What you will do:
Set down all of the entries below word for word, with the pictures left out.
^^^^
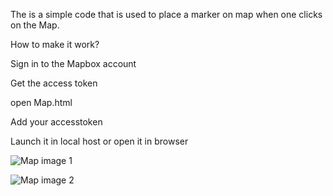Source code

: The is a simple code that is used to place a marker on map when one clicks on the Map.

How to make it work?

Sign in to the Mapbox account

Get the access token

open Map.html

Add your accesstoken

Launch it in local host or open it in browser

![Map image 1](https://raw.githubusercontent.com/RishabhNaik/learnings/master/RishabhNaik/images/Marker.png)

![Map image 2](https://github.com/RishabhNaik/learnings/blob/master/RishabhNaik/images/window.png)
^^^^
Expected answer:
Source code

: The is a simple code that is used to place a marker on map when one clicks on the Map.

How to make it work?

Sign in to the Mapbox account

Get the access token

open Map.html

Add your accesstoken

Launch it in local host or open it in browser

![Map image 1](https://raw.githubusercontent.com/RishabhNaik/learnings/master/RishabhNaik/images/Marker.png)

![Map image 2](https://github.com/RishabhNaik/learnings/blob/master/RishabhNaik/images/window.png)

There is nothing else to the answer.